L’anno scorso, mentre mezza Italia insieme a Salvatore Borsellino, si chiedeva se l’ex Ministro dell’Interno Nicola Mancino avesse incontrato Paolo Borsellino il 1 luglio 1992, Ayala rilasciava un’intervista di punto in bianco confessando che Mancino gli aveva mostrato l’agenda con su scritto l’appuntamento con Borsellino. Su precisazione della giornalista che gli ricordava le contraddittorie versioni di Mancino alternate ad un laconico “non ricordo”, Ayala confermava la sua versione per poi ritrattare curiosamente qualche giorno dopo, quando qualche sparuto giornale faceva notare a Mancino l’affermazione dell’ex magistrato.

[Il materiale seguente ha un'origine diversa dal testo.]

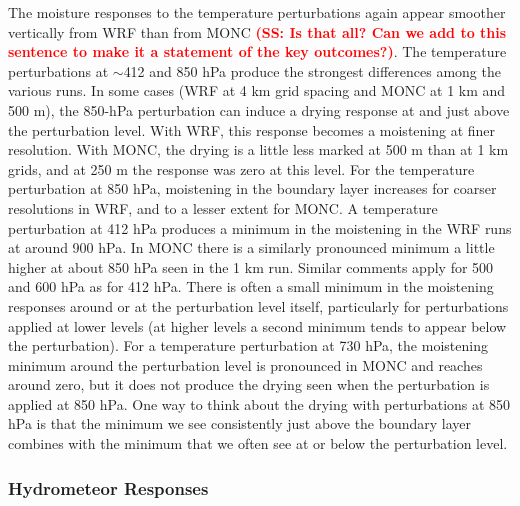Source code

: \documentclass[draft]{agujournal2019}
\newcommand{\todo}[1]{\textcolor{red}{\textbf{(#1)}}}
\begin{document}
The moisture responses to the temperature perturbations again appear smoother
vertically from WRF than from MONC \todo{SS: Is that all?  Can we add to this
sentence to make it a statement of the key outcomes?}. The temperature
perturbations at $\sim$412 and 850 hPa produce the strongest differences among
the various runs. In some cases (WRF at 4 km grid spacing and MONC at 1 km and
500 m), the 850-hPa perturbation can induce a drying response at and just above
the perturbation level. With WRF, this response becomes a moistening at finer
resolution. With MONC, the drying is a little less marked at 500 m than at 1 km
grids, and at 250 m the response was zero at this level. For the temperature
perturbation at 850 hPa, moistening in the boundary layer increases for coarser
resolutions in WRF, and to a lesser extent for MONC. A temperature perturbation
at 412 hPa produces a minimum in the moistening in the WRF runs at around 900
hPa. In MONC there is a similarly pronounced minimum a little higher at about
850 hPa seen in the 1 km run. Similar comments apply for 500 and 600 hPa as for
412 hPa. There is often a small minimum in the moistening responses around or at
the perturbation level itself, particularly for perturbations applied at lower
levels (at higher levels a second minimum tends to appear below the
perturbation). For a temperature perturbation at 730 hPa, the moistening minimum
around the perturbation level is pronounced in MONC and reaches around zero, but
it does not produce the drying seen when the perturbation is applied at 850 hPa.
One way to think about the drying with perturbations at 850 hPa is that the
minimum we see consistently just above the boundary layer combines with the
minimum that we often see at or below the perturbation level.

\subsubsection{Hydrometeor Responses}
\end{document}
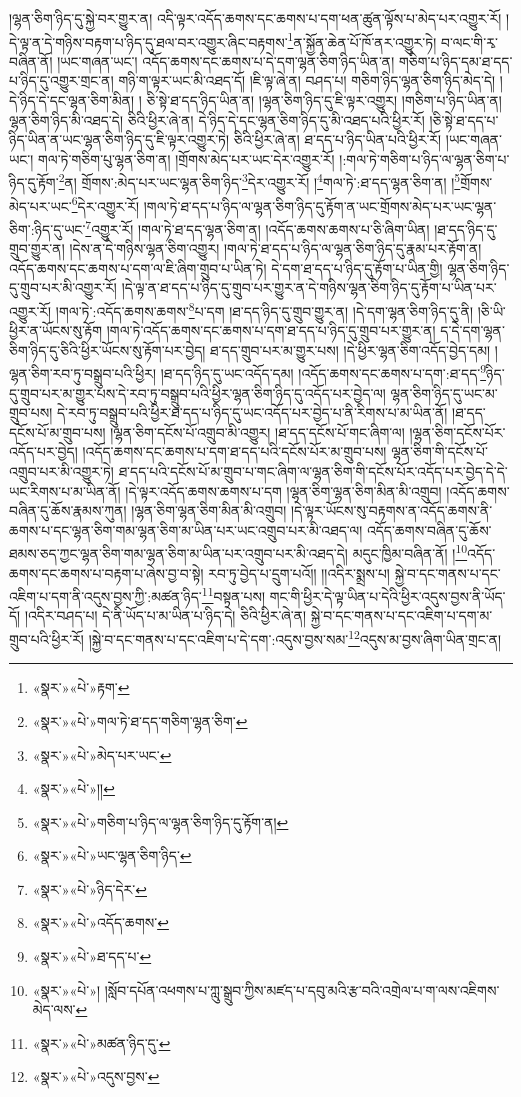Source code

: །ལྷན་ཅིག་ཉིད་དུ་སྐྱེ་བར་གྱུར་ན། འདི་ལྟར་འདོད་ཆགས་དང་ཆགས་པ་དག་ཕན་ཚུན་ལྟོས་པ་མེད་པར་འགྱུར་རོ། །དེ་ལྟ་ན་དེ་གཉིས་བརྟག་པ་ཉིད་དུ་ཐལ་བར་འགྱུར་ཞིང་བརྟགས་\footnote{«སྣར་»«པེ་»རྟག་}ན་སྐྱོན་ཆེན་པོ་ཁོ་ནར་འགྱུར་ཏེ། བ་ལང་གི་རྭ་བཞིན་ནོ། །ཡང་གཞན་ཡང་། འདོད་ཆགས་དང་ཆགས་པ་དེ་དག་ལྷན་ཅིག་ཉིད་ཡིན་ན། གཅིག་པ་ཉིད་དམ་ཐ་དད་པ་ཉིད་དུ་འགྱུར་གྲང་ན། གཉི་ག་ལྟར་ཡང་མི་འཐད་དོ། །ཇི་ལྟ་ཞེ་ན། བཤད་པ། གཅིག་ཉིད་ལྷན་ཅིག་ཉིད་མེད་དེ། །དེ་ཉིད་དེ་དང་ལྷན་ཅིག་མིན། །
ཅི་སྟེ་ཐ་དད་ཉིད་ཡིན་ན། །ལྷན་ཅིག་ཉིད་དུ་ཇི་ལྟར་འགྱུར། །གཅིག་པ་ཉིད་ཡིན་ན། ལྷན་ཅིག་ཉིད་མི་འཐད་དེ། ཅིའི་ཕྱིར་ཞེ་ན། དེ་ཉིད་དེ་དང་ལྷན་ཅིག་ཉིད་དུ་མི་འཐད་པའི་ཕྱིར་རོ། །ཅི་སྟེ་ཐ་དད་པ་ཉིད་ཡིན་ན་ཡང་ལྷན་ཅིག་ཉིད་དུ་ཇི་ལྟར་འགྱུར་ཏེ། ཅིའི་ཕྱིར་ཞེ་ན། ཐ་དད་པ་ཉིད་ཡིན་པའི་ཕྱིར་རོ། །ཡང་གཞན་ཡང་། གལ་ཏེ་གཅིག་པུ་ལྷན་ཅིག་ན། །གྲོགས་མེད་པར་ཡང་དེར་འགྱུར་རོ། །:གལ་ཏེ་གཅིག་པ་ཉིད་ལ་ལྷན་ཅིག་པ་ཉིད་དུ་རྟོག་\footnote{«སྣར་»«པེ་»གལ་ཏེ་ཐ་དད་གཅིག་ལྷན་ཅིག་}ན། གྲོགས་:མེད་པར་ཡང་ལྷན་ཅིག་ཉིད་\footnote{«སྣར་»«པེ་»མེད་པར་ཡང་}དེར་འགྱུར་རོ། །\footnote{«སྣར་»«པེ་»།།}གལ་ཏེ་:ཐ་དད་ལྷན་ཅིག་ན། །\footnote{«སྣར་»«པེ་»གཅིག་པ་ཉིད་ལ་ལྷན་ཅིག་ཉིད་དུ་རྟོག་ན། }གྲོགས་མེད་པར་ཡང་\footnote{«སྣར་»«པེ་»ཡང་ལྷན་ཅིག་ཉིད་}དེར་འགྱུར་རོ། །གལ་ཏེ་ཐ་དད་པ་ཉིད་ལ་ལྷན་ཅིག་ཉིད་དུ་རྟོག་ན་ཡང་གྲོགས་མེད་པར་ཡང་ལྷན་ཅིག་:ཉིད་དུ་ཡང་\footnote{«སྣར་»«པེ་»ཉིད་དེར་}འགྱུར་རོ། །གལ་ཏེ་ཐ་དད་ལྷན་ཅིག་ན། །འདོད་ཆགས་ཆགས་པ་ཅི་ཞིག་ཡིན། །ཐ་དད་ཉིད་དུ་གྲུབ་གྱུར་ན། །དེས་ན་དེ་གཉིས་ལྷན་ཅིག་འགྱུར། །གལ་ཏེ་ཐ་དད་པ་ཉིད་ལ་ལྷན་ཅིག་ཉིད་དུ་རྣམ་པར་རྟོག་ན། འདོད་ཆགས་དང་ཆགས་པ་དག་ལ་ཇི་ཞིག་གྲུབ་པ་ཡིན་ཏེ། དེ་དག་ཐ་དད་པ་ཉིད་དུ་རྟོག་པ་ཡིན་གྱི། ལྷན་ཅིག་ཉིད་དུ་གྲུབ་པར་མི་འགྱུར་རོ། །དེ་ལྟ་ན་ཐ་དད་པ་ཉིད་དུ་གྲུབ་པར་གྱུར་ན་དེ་གཉིས་ལྷན་ཅིག་ཉིད་དུ་རྟོག་པ་ཡིན་པར་འགྱུར་རོ། །གལ་ཏེ་:འདོད་ཆགས་ཆགས་\footnote{«སྣར་»«པེ་»འདོད་ཆགས་}པ་དག །ཐ་དད་ཉིད་དུ་གྲུབ་གྱུར་ན། །དེ་དག་ལྷན་ཅིག་ཉིད་དུ་ནི། །ཅི་ཡི་ཕྱིར་ན་ཡོངས་སུ་རྟོག །གལ་ཏེ་འདོད་ཆགས་དང་ཆགས་པ་དག་ཐ་དད་པ་ཉིད་དུ་གྲུབ་པར་གྱུར་ན། ད་དེ་དག་ལྷན་ཅིག་ཉིད་དུ་ཅིའི་ཕྱིར་ཡོངས་སུ་རྟོག་པར་བྱེད། ཐ་དད་གྲུབ་པར་མ་གྱུར་པས། །དེ་ཕྱིར་ལྷན་ཅིག་འདོད་བྱེད་དམ། །ལྷན་ཅིག་རབ་ཏུ་བསྒྲུབ་པའི་ཕྱིར། །ཐ་དད་ཉིད་དུ་ཡང་འདོད་དམ། །འདོད་ཆགས་དང་ཆགས་པ་དག་:ཐ་དད་\footnote{«སྣར་»«པེ་»ཐ་དད་པ་}ཉིད་དུ་གྲུབ་པར་མ་གྱུར་པས་དེ་རབ་ཏུ་བསྒྲུབ་པའི་ཕྱིར་ལྷན་ཅིག་ཉིད་དུ་འདོད་པར་བྱེད་ལ། ལྷན་ཅིག་ཉིད་དུ་ཡང་མ་གྲུབ་པས། དེ་རབ་ཏུ་བསྒྲུབ་པའི་ཕྱིར་ཐ་དད་པ་ཉིད་དུ་ཡང་འདོད་པར་བྱེད་པ་ནི་རིགས་པ་མ་ཡིན་ནོ། །ཐ་དད་དངོས་པོ་མ་གྲུབ་པས། །ལྷན་ཅིག་དངོས་པོ་འགྲུབ་མི་འགྱུར། །ཐ་དད་དངོས་པོ་གང་ཞིག་ལ། །ལྷན་ཅིག་དངོས་པོར་འདོད་པར་བྱེད། །འདོད་ཆགས་དང་ཆགས་པ་དག་ཐ་དད་པའི་དངོས་པོར་མ་གྲུབ་པས། ལྷན་ཅིག་གི་དངོས་པོ་འགྲུབ་པར་མི་འགྱུར་ཏེ། ཐ་དད་པའི་དངོས་པོ་མ་གྲུབ་པ་གང་ཞིག་ལ་ལྷན་ཅིག་གི་དངོས་པོར་འདོད་པར་བྱེད་དེ་དེ་ཡང་རིགས་པ་མ་ཡིན་ནོ། །དེ་ལྟར་འདོད་ཆགས་ཆགས་པ་དག །ལྷན་ཅིག་ལྷན་ཅིག་མིན་མི་འགྲུབ། །འདོད་ཆགས་བཞིན་དུ་ཆོས་རྣམས་ཀུན། །ལྷན་ཅིག་ལྷན་ཅིག་མིན་མི་འགྲུབ། །དེ་ལྟར་ཡོངས་སུ་བརྟགས་ན་འདོད་ཆགས་ནི་ཆགས་པ་དང་ལྷན་ཅིག་གམ་ལྷན་ཅིག་མ་ཡིན་པར་ཡང་འགྲུབ་པར་མི་འཐད་ལ། འདོད་ཆགས་བཞིན་དུ་ཆོས་ཐམས་ཅད་ཀྱང་ལྷན་ཅིག་གམ་ལྷན་ཅིག་མ་ཡིན་པར་འགྲུབ་པར་མི་འཐད་དེ། མདུང་ཁྱིམ་བཞིན་ནོ། །\footnote{«སྣར་»«པེ་»། །སློབ་དཔོན་འཕགས་པ་ཀླུ་སྒྲུབ་ཀྱིས་མཛད་པ་དབུ་མའི་རྩ་བའི་འགྲེལ་པ་ག་ལས་འཇིགས་མེད་ལས་}འདོད་ཆགས་དང་ཆགས་པ་བརྟག་པ་ཞེས་བྱ་བ་སྟེ། རབ་ཏུ་བྱེད་པ་དྲུག་པའོ།། །།འདིར་སྨྲས་པ། སྐྱེ་བ་དང་གནས་པ་དང་འཇིག་པ་དག་ནི་འདུས་བྱས་ཀྱི་:མཚན་ཉིད་\footnote{«སྣར་»«པེ་»མཚན་ཉིད་དུ་}བསྟན་པས། གང་གི་ཕྱིར་དེ་ལྟ་ཡིན་པ་དེའི་ཕྱིར་འདུས་བྱས་ནི་ཡོད་དོ། །འདིར་བཤད་པ། དེ་ནི་ཡོད་པ་མ་ཡིན་པ་ཉིད་དེ། ཅིའི་ཕྱིར་ཞེ་ན། སྐྱེ་བ་དང་གནས་པ་དང་འཇིག་པ་དག་མ་གྲུབ་པའི་ཕྱིར་རོ། །སྐྱེ་བ་དང་གནས་པ་དང་འཇིག་པ་དེ་དག་:འདུས་བྱས་སམ་\footnote{«སྣར་»«པེ་»འདུས་བྱས་}འདུས་མ་བྱས་ཞིག་ཡིན་གྲང་ན། 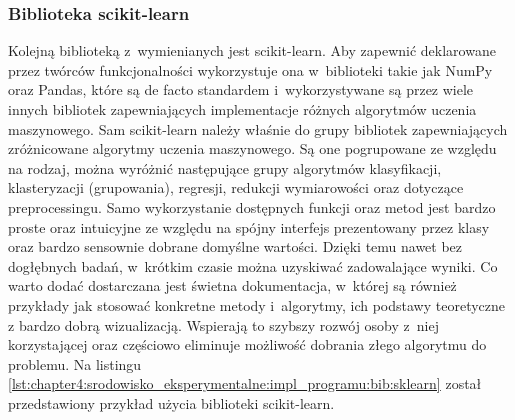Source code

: \documentclass[../Kamil_Kowalewski_Main.tex]{subfiles}
\begin{document}
{{{            \subsubsection{Biblioteka scikit-learn}
            \label{chapter4:srodowisko_eksperymentalne:impl_programu:bib:sklearn} {
                Kolejną biblioteką z~wymienianych jest scikit-learn\cite{website:sklearn}.
                Aby zapewnić deklarowane przez twórców funkcjonalności wykorzystuje ona
                w~biblioteki takie jak NumPy oraz Pandas, które są de facto standardem
                i~wykorzystywane są przez wiele innych bibliotek zapewniających
                implementacje różnych algorytmów uczenia maszynowego. Sam scikit-learn
                należy właśnie do grupy bibliotek zapewniających zróżnicowane algorytmy
                uczenia maszynowego. Są one pogrupowane ze względu na rodzaj, można
                wyróżnić następujące grupy algorytmów klasyfikacji, klasteryzacji
                (grupowania), regresji, redukcji wymiarowości oraz dotyczące
                preprocessingu. Samo wykorzystanie dostępnych funkcji oraz metod jest
                bardzo proste oraz intuicyjne ze względu na spójny interfejs
                prezentowany przez klasy oraz bardzo sensownie dobrane domyślne
                wartości. Dzięki temu nawet bez dogłębnych badań, w~krótkim czasie można
                uzyskiwać zadowalające wyniki. Co warto dodać dostarczana jest świetna
                dokumentacja, w~której są również przykłady jak stosować konkretne
                metody i~algorytmy, ich podstawy teoretyczne z bardzo dobrą
                wizualizacją. Wspierają to szybszy rozwój osoby z~niej korzystającej oraz
                częściowo eliminuje możliwość dobrania złego algorytmu do problemu. Na
                listingu
                \ref{lst:chapter4:srodowisko_eksperymentalne:impl_programu:bib:sklearn}
                został przedstawiony przykład użycia biblioteki scikit-learn.

            }

}}}
\end{document}
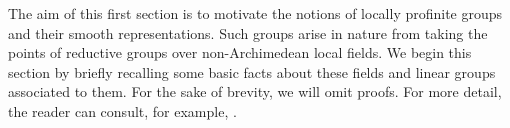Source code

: The aim of this first section is to motivate the notions of locally profinite groups and their smooth representations. Such groups arise in nature from taking the points of reductive groups over non-Archimedean local fields. We begin this section by briefly recalling some basic facts about these fields and linear groups associated to them. For the sake of brevity, we will omit proofs. For more detail, the reader can consult, for example, \cite{Gou1}.






\newpage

Ma Ayala non smette mai di stupirci e quest’anno ha tirato fuori dal cilindro una trovata nuova di zecca e soprattutto dotata di grande senso civico, “Cosa nostra è cambiata, da oltre diciotto anni non uccide più, non è forse giunto il momento di avviare una responsabile, sia pur graduale, rivisitazione delle scorte in circolazione?”. Geniale, mi domando come mai non ci abbia ancora pensato nessuno, mentre noi pensiamo a come difendere i nostri magistrati palermitani e nisseni dagli attacchi mediatici, politici e mafiosi, Ayala suggerisce di levargli l’unica forma di difesa che hanno: la scorta. Eppure anche lui è stato magistrato e lo è stato fino a ridosso del periodo più triste e nero della storia repubblicana, al fianco di giudici del calibro di Paolo Borsellino e Giovanni Falcone. Forse Ayala, essendo fuori dall’ambiente da un po’, non è al corrente dell’allarmante situazione palermitana, come gli ha ricordato il pubblico ministero palermitano Antonino Di Matteo. Basti solo ricordare alcuni episodi che hanno attentato alla vita dei magistrati della sola Palermo nell’ultimo anno, ultimo in ordine cronologico, l’informativa del Viminale che ha rivelato la progettazione di attentati da parte di Cosa Nostra ad edifici simbolo della lotta alla mafia nel capoluogo siciliano: il Palazzo di Giustizia e la Questura. Passiamo poi alle minacce rivolte direttamente ad alcuni magistrati palermitani e nisseni: Antonio Ingroia, Antonino Di Matteo, Sergio Lari, Domenico Gozzo e allo scampato attentato messo a punto dagli uomini del boss Domenico Raccuglia, arrestato il 15 novembre 2009, ai danni del pubblico ministero Antonio Ingroia che, se non ci fosse stata una telecamera puntata sul casolare di Calatafimi in cui aveva trovato rifugio il boss latitante, sarebbe saltato in aria.

Tutto questo per un semplice motivo, perché a Palermo si lavora molto e si chiacchiera poco, si indaga sulle stragi del ’92, sulla trattativa tra mafia e Stato, su rapporti poco limpidi tra alcuni membri delle forze dell’ordine e i boss mafiosi più sanguinari della storia del nostro paese, sui legami pericolosi tra mafia e politica, mafia e imprenditoria, alta finanza, mondo degli affari…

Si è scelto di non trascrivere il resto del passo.